## [INSTRUCTIONS FOR THE TASK]
Write out exactly the lines below that run from the line containing "A continuación se" through the last line of the records.

## [LISTED RECORDS]
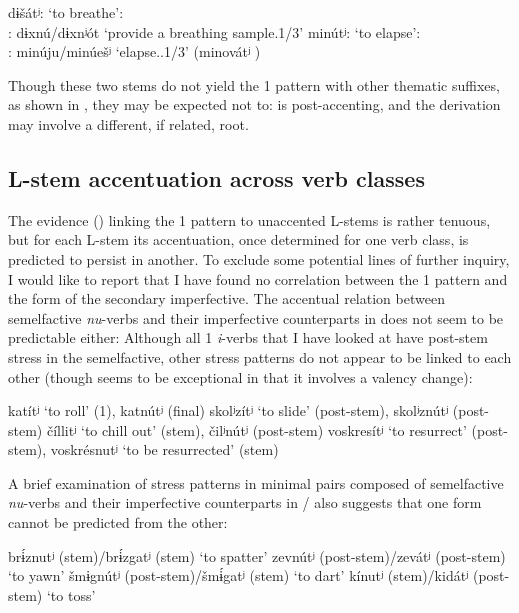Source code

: \documentclass[output=paper,colorlinks,citecolor=black,koreanfont]{langscibook}
\begin{document}
\ea\label{mat:ex:dysatminut} 
\ea\label{mat:ex:dysat} {dɨšátʲ}: ‘to breathe’: \\: {dɨxnú}/{dɨxnʲót} ‘provide a breathing sample.{1\SG}/{3\SG}’
\ex\label{mat:ex:minut} {minútʲ}: ‘to elapse’: \\: {minúju}/{minúešʲ} ‘elapse.{\IPFV}.{1\SG}/{3\SG}’ ({minovátʲ} {\INF})
\z
\z

\noindent Though these two stems do not yield the {1\SG} pattern with other thematic suffixes, as shown in , they may be expected not to:  is post-accenting, and the  derivation may involve a different, if related, root.

\subsection{L-stem accentuation across verb classes}

The evidence () linking the {1\SG} pattern to unaccented L-stems is rather tenuous, but for each L-stem its accentuation, once determined for one verb class, is predicted to persist in another. To exclude some potential lines of further inquiry, I would like to report that I have found no correlation between the {1\SG} pattern and the form of the secondary imperfective. The accentual relation between semelfactive \textit{nu}-verbs and their imperfective counterparts in  does not seem to be predictable either: Although all {1\SG} \textit{i}-verbs that I have looked at have post-stem stress in the semelfactive, other stress patterns do not appear to be linked to each other (though  seems to be exceptional in that it involves a valency change):

\ea
\ea katítʲ ‘to roll’ ({1\SG}), katnútʲ (final)
\ex skolʲzítʲ ‘to slide’ (post-stem), skolʲznútʲ (post-stem)
\ex číllitʲ ‘to chill out’ (stem), čilʲnútʲ (post-stem)
\ex\label{mat:ex:voskresit} voskresítʲ ‘to resurrect’ (post-stem), voskrésnutʲ ‘to be resurrected’ (stem)
\z
\z

\noindent A brief examination of stress patterns in minimal pairs composed of semelfactive \textit{nu}-verbs and their imperfective counterparts in / also suggests that one form cannot be predicted from the other:

\ea
\ea brɨ́znutʲ (stem)/brɨ́zgatʲ (stem) ‘to spatter’
\ex zevnútʲ (post-stem)/zevátʲ (post-stem) ‘to yawn’ 
\ex šmɨgnútʲ (post-stem)/šmɨ́gatʲ (stem) ‘to dart’ 
\ex kínutʲ (stem)/kidátʲ (post-stem) ‘to toss’
\z
\z
\end{document}
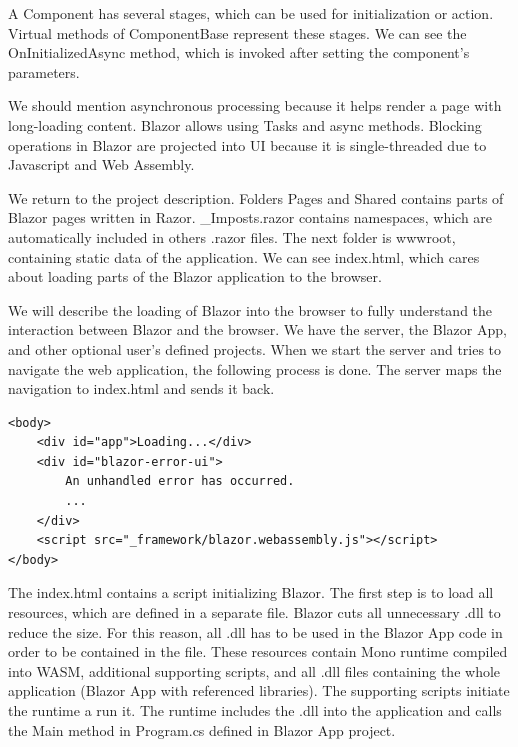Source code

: A Component has several stages, which can be used for initialization or action.
Virtual methods of ComponentBase represent these stages.
We can see the OnInitializedAsync method, which is invoked after setting the component's parameters.
\par
We should mention asynchronous processing because it helps render a page with long-loading content.
Blazor allows using Tasks and async methods.
Blocking operations in Blazor are projected into UI because it is single-threaded due to Javascript and Web Assembly.
\par
We return to the project description. 
Folders Pages and Shared contains parts of Blazor pages written in Razor.
\_Imposts.razor contains namespaces, which are automatically included in others .razor files.
The next folder is wwwroot, containing static data of the application.
We can see index.html, which cares about loading parts of the Blazor application to the browser.
\par
We will describe the loading of Blazor into the browser to fully understand the interaction between Blazor and the browser.
We have the server, the Blazor App, and other optional user's defined projects. 
When we start the server and tries to navigate the web application, the following process is done.
The server maps the navigation to index.html and sends it back.
\par
\begin{minipage}[c]{0.95\textwidth}
\begin{lstlisting}[basicstyle=\small, caption=A Javascript code., label={lst:Javascript}]
<body>
    <div id="app">Loading...</div>
    <div id="blazor-error-ui">
        An unhandled error has occurred.
		...
    </div>
    <script src="_framework/blazor.webassembly.js"></script>
</body>

\end{lstlisting}
\end{minipage}
\par 
The index.html contains a script initializing Blazor.
The first step is to load all resources, which are defined in a separate file.
Blazor cuts all unnecessary .dll to reduce the size.
For this reason, all .dll has to be used in the Blazor App code in order to be contained in the file. 
These resources contain Mono runtime compiled into WASM, additional supporting scripts, and all .dll files containing the whole application (Blazor App with referenced libraries).
The supporting scripts initiate the runtime a run it.
The runtime includes the .dll into the application and calls the Main method in Program.cs defined in Blazor App project.
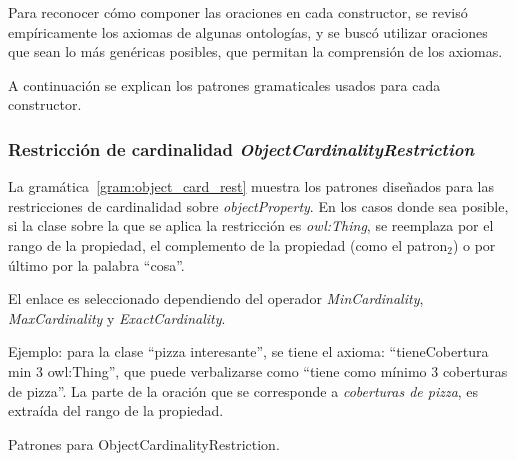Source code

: Para reconocer cómo componer las oraciones en cada constructor, se revisó empíricamente los axiomas de algunas ontologías, y se buscó utilizar oraciones que sean lo más genéricas posibles, que permitan la comprensión de los axiomas. 

A continuación se explican los patrones gramaticales usados para cada constructor. %

\subsubsection{Restricción de cardinalidad \emph{ObjectCardinalityRestriction}}

La gramática~\ref{gram:object_card_rest} muestra los patrones diseñados para las restricciones de cardinalidad sobre \emph{objectProperty}. En los casos donde sea posible, si la clase sobre la que se aplica la restricción es \emph{owl:Thing}, se reemplaza por el rango de la propiedad, el complemento de la propiedad (como el patron$_2$) o por último por la palabra ``cosa''.

El enlace es seleccionado dependiendo del operador \emph{MinCardinality}, \emph{MaxCardinality} y \emph{ExactCardinality}.

Ejemplo: para la clase ``pizza interesante'', se tiene el axioma: ``tieneCobertura min 3 owl:Thing'', que puede verbalizarse como ``tiene como mínimo 3 coberturas de pizza''. La parte de la oración que se corresponde a \emph{coberturas de pizza}, es extraída del rango de la propiedad.

\begin{GrammarEnv}
\begin{grammar}
\end{grammar}
\caption{Patrones para ObjectCardinalityRestriction.}\label{gram:object_card_rest}
\end{GrammarEnv}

## [SOLUTION FOR THIS PROBLEM]
A continuación se explican los patrones gramaticales usados para cada constructor. %

\subsubsection{Restricción de cardinalidad \emph{ObjectCardinalityRestriction}}

La gramática~\ref{gram:object_card_rest} muestra los patrones diseñados para las restricciones de cardinalidad sobre \emph{objectProperty}. En los casos donde sea posible, si la clase sobre la que se aplica la restricción es \emph{owl:Thing}, se reemplaza por el rango de la propiedad, el complemento de la propiedad (como el patron$_2$) o por último por la palabra ``cosa''.

El enlace es seleccionado dependiendo del operador \emph{MinCardinality}, \emph{MaxCardinality} y \emph{ExactCardinality}.

Ejemplo: para la clase ``pizza interesante'', se tiene el axioma: ``tieneCobertura min 3 owl:Thing'', que puede verbalizarse como ``tiene como mínimo 3 coberturas de pizza''. La parte de la oración que se corresponde a \emph{coberturas de pizza}, es extraída del rango de la propiedad.

\begin{GrammarEnv}
\begin{grammar}
\end{grammar}
\caption{Patrones para ObjectCardinalityRestriction.}\label{gram:object_card_rest}
\end{GrammarEnv}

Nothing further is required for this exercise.